Scripted workflow vs open-ended agent
The senior question is rarely “how do I build an agent” — it is “does this even need to be an agent?” A scripted workflow hard-codes the steps: call tool A, then B, then C, with if/else for branches. It is cheaper (one or two model calls, not fifteen), faster, fully predictable, and trivial to test. An open-ended agent lets the model decide the steps at runtime; it handles tasks you could not enumerate in advance, at the cost of nondeterminism, higher token spend, and a much larger surface for the loop to misbehave.
| Dimension | Scripted workflow | Open-ended agent |
|---|---|---|
| Who picks the next step | You, at code-time | The model, at run-time |
| Cost / latency | Low, bounded | High, quadratic in steps |
| Predictability | Deterministic, testable | Nondeterministic |
| Handles novel tasks | No — only what you coded | Yes — adapts at runtime |
The tradeoff is autonomy against control, cost, and predictability. Give the model the freedom to choose its own path only where that freedom earns its keep; everywhere the path is known, script it. Dynamic turn limits that adjust to a task’s success probability have been shown to cut costs ~24% while holding solve rates — evidence that the right amount of autonomy is usually less than the default.
A support flow always does the same three steps: look up the order, check refund eligibility, issue or deny the refund. Pick the design.
Why does a 15-step agent run cost much more than 3× a 5-step run?
An agent calls the same tool with identical arguments five times in a row, getting the same empty result. What is the correct guard?
Order one iteration of the ReAct agent loop:
- 1 Send the full message history + tool definitions to the model (THINK)

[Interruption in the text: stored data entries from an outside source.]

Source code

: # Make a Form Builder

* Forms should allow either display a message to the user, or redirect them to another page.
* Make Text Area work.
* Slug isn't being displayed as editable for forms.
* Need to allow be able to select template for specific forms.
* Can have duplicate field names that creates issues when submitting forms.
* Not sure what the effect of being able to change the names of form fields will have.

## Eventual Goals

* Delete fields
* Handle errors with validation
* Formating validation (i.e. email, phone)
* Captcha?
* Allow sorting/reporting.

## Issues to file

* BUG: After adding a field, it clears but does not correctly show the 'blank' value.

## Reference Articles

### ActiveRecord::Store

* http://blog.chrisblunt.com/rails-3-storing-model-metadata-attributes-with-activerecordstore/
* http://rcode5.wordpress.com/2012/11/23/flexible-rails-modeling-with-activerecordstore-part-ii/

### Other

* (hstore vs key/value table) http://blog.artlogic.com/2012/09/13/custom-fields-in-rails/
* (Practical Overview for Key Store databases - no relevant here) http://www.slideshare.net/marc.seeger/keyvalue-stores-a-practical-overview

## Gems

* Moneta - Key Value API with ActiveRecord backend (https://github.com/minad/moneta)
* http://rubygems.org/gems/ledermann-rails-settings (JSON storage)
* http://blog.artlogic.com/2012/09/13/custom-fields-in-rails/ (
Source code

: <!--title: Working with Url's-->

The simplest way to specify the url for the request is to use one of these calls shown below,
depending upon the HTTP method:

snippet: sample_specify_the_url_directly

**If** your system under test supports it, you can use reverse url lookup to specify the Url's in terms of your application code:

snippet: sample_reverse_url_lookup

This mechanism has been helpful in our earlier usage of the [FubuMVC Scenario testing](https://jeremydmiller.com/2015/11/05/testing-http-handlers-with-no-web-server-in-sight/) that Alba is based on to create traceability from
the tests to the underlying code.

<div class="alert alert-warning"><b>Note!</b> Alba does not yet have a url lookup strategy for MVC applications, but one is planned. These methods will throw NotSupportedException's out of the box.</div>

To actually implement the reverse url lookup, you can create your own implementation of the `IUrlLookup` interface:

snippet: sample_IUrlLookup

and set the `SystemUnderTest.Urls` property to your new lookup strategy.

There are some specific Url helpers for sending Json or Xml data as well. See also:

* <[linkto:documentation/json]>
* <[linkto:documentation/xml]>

- 2 Model returns either a final answer or a tool call
- 3 If it's a final answer with no tool call → break the loop
- 4 Otherwise execute the chosen tool (ACT)
- 5 Append the tool's result to the history (OBSERVE) and loop again
- 01Walk a teammate through why an agent's cost grows quadratically with the number of steps, and what overflows at the far end.
- 02Why is a hard max-step cap necessary but not sufficient for safe termination, and what else does a senior add?
An LLM agent is a while-loop around the model: it thinks (the model reasons and picks an action), acts (your code runs the chosen tool), observes (the result is appended), and repeats — the ReAct pattern, and only the model’s freedom to pick the next action makes it “agentic.” Two facts drive everything hard about it. The loop can run any number of times, and the history grows on every pass, so cost is quadratic in steps because the whole transcript is re-sent each turn — a 15-step run is ~9× a 5-step run, and a long-horizon task eventually overflows the context window and silently drops its own instructions. A naive loop has one exit (the model stops calling tools), which a stuck or thrashing model never reaches; the billing-spike trace is an agent retrying the same empty tool call 140 times. So give the loop several independent exits: natural completion, a hard max-step guard (LangGraph’s recursion_limit), a wall-clock or token budget that caps the actual dollar cost, and a dedup/progress check that kills thrashing. Above all, weigh autonomy against control, cost, and predictability — a scripted workflow is cheaper, faster, and testable wherever the path is known, so reserve the open-ended agent for tasks whose steps you genuinely cannot enumerate in advance.